Sick move: Australia shuts borders to 'Ebola-affected' African countries

Sick move: Australia shuts borders to 'Ebola-affected' African countries
Australia is the first country to temporarily close its borders to people traveling from West African states battling against the Ebola epidemic. The move comes despite the fact the Ebola-free country has not sent aid workers to any afflicted regions.

Immigration Minister Scott Morrison told parliament on Monday, Australia has issued a blanket visa ban for those traveling from Liberia, Sierra Leone and Guinea.

"This means we are not processing any applications from these affected countries," Morrison said.

He added that all non-permanent or temporary visa requests from residents of Ebola-afflicted nations, who had not already departed for Australia, would be canceled or refused.

The ban includes those traveling on humanitarian grounds. He added that all those who had entered Australia prior to the suspension of its humanitarian program had undergone three separate health checks prior to their departure. They also were required to undergo screening upon their arrival in Australia on top of subsequent monitoring. Other permanent visa holders from the affected nations are subject to a 21-day quarantine period before disembarking to Australia.

"The government's systems and processes are working to protect Australians," Mr Morrison said.

AFP Photo / Stephane De Sakutin

Volunteer healthcare workers in Queensland, meanwhile, have been asked to submit to voluntary quarantine upon their return home. Some local governments have considered imposing mandatory quarantines on anyone believed to be infected with the virus.

Such proposals are being generated despite the fact that Australia has yet to register one case of Ebola on its soil, though several scares have been reported.

Nineteen people are currently in home isolation in Queensland after coming to Australia under a humanitarian program this month, the Sydney Morning Herald reported. One of them, an 18-year-old woman, showed symptoms of fever but tested negative for Ebola on Monday. She will be retested on Wednesday.

According to the daily, 946 people at Australian airports had so far been identified as traveling from Ebola-afflicted countries. Two dozen travelers have been subjected to the full screening process, including being referred to human quarantine officers. No one has been quarantined in hospital.

The measure comes as the government mulls sending medics to West Africa to collect blood to help researchers develop a vaccine for Ebola, AAP reports. Australia has so far provided $18 million to the international effort to tackle Ebola, though it has committed no healthcare workers to the worst afflicted countries.

Adam Kamradt-Scott, a senior lecturer at the University of Sydney's Marie Bashir Institute for Infectious Diseases and Biosecurity, told Reuters the travel ban would do nothing to shield Australia from Ebola. He warns it could in fact backfire by creating an overall climate of fear in the country.

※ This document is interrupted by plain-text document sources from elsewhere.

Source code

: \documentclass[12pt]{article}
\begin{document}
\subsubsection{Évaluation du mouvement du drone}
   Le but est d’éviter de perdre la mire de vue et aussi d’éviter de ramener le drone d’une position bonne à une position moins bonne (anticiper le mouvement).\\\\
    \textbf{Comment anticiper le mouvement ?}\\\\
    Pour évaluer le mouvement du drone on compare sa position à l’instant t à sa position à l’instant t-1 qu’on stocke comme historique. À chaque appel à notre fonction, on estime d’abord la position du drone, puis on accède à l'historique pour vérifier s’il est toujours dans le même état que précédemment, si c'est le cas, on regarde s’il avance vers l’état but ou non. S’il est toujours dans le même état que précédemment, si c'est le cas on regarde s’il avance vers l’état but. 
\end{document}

"This is purely just a political decision," Kamradt-Scott said. "There is very little scientific evidence or medical rationale why you would choose to do this, and this is the type of politics we find starts to interfere with effective public health measures.”

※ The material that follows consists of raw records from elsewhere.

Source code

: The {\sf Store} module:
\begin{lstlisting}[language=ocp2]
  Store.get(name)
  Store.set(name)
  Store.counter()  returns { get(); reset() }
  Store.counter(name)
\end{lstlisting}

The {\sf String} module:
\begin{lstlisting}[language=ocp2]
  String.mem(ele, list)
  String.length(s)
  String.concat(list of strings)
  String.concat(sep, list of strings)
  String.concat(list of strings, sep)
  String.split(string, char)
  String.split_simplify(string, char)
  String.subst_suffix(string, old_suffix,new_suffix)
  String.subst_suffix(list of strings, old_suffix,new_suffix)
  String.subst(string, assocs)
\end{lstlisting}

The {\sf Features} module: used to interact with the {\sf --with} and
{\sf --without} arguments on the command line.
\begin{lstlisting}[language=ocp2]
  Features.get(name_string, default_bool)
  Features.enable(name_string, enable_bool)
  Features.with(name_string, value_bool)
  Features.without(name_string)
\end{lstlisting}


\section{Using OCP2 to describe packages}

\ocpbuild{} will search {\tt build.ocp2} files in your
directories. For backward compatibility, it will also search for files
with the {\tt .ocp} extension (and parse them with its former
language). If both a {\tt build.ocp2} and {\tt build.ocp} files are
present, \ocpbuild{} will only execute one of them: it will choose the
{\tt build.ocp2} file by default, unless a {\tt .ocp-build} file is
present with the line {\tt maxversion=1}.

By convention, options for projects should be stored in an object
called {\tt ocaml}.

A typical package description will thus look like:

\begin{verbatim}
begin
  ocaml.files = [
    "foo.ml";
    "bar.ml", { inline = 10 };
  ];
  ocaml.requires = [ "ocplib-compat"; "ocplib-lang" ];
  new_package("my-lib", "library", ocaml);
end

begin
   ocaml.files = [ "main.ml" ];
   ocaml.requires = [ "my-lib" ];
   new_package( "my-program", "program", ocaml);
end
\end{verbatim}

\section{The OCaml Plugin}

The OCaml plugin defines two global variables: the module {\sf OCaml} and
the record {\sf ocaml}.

A U.S. Army soldier from the 101st Airborne Division (Air Assault), who are earmarked for the fight against Ebola, goes through decontamination process training before their deployment to West Africa, at Fort Campbell, Kentucky (Reuters / Harrison McClary)

Graham Thom, a spokesman for Amnesty International Australia told Reuters the move made very little sense from a public health perspective.

"There are ways and means in which people can be monitored, quarantined to insure that those who come are free from the disease," he said.

"All it does is insure that already exceedingly vulnerable people are trapped in a crisis area and sends a signal about Australia's commitment to actually dealing with this crisis in a responsible way as a member of the international community."

The World Health Organization (WHO) estimates that 4,922 have died so far as a result of the ongoing Ebola epidemic. Of the 10,000 plus cases, all but 27 have occurred in the West African states of Sierra Leone, Liberia and Guinea.

AFP Photo / Vladimir Benko

Due to its relative geographical isolation, the risk of a widespread epidemic breaking out in Australia is believed to be minimal.

Meanwhile, the US military has begun isolating soldiers returning from an Ebola response mission in West Africa.

The move followed controversial quarantine measures imposed on those traveling to four US states - New York, New Jersey, Illinois and Florida - who had had contact with the disease.

US federal health officials have resisted imposing mandatory quarantines on doctors and nurses returning to the US after treating Ebola patients in West Africa.

In one instance, a nurse detained and quarantined in New Jersey upon returning to the United States was released after threatening to sue.

Public health experts, the United Nations, and medical charities have all labeled such mandatory quarantines scientifically unjustified.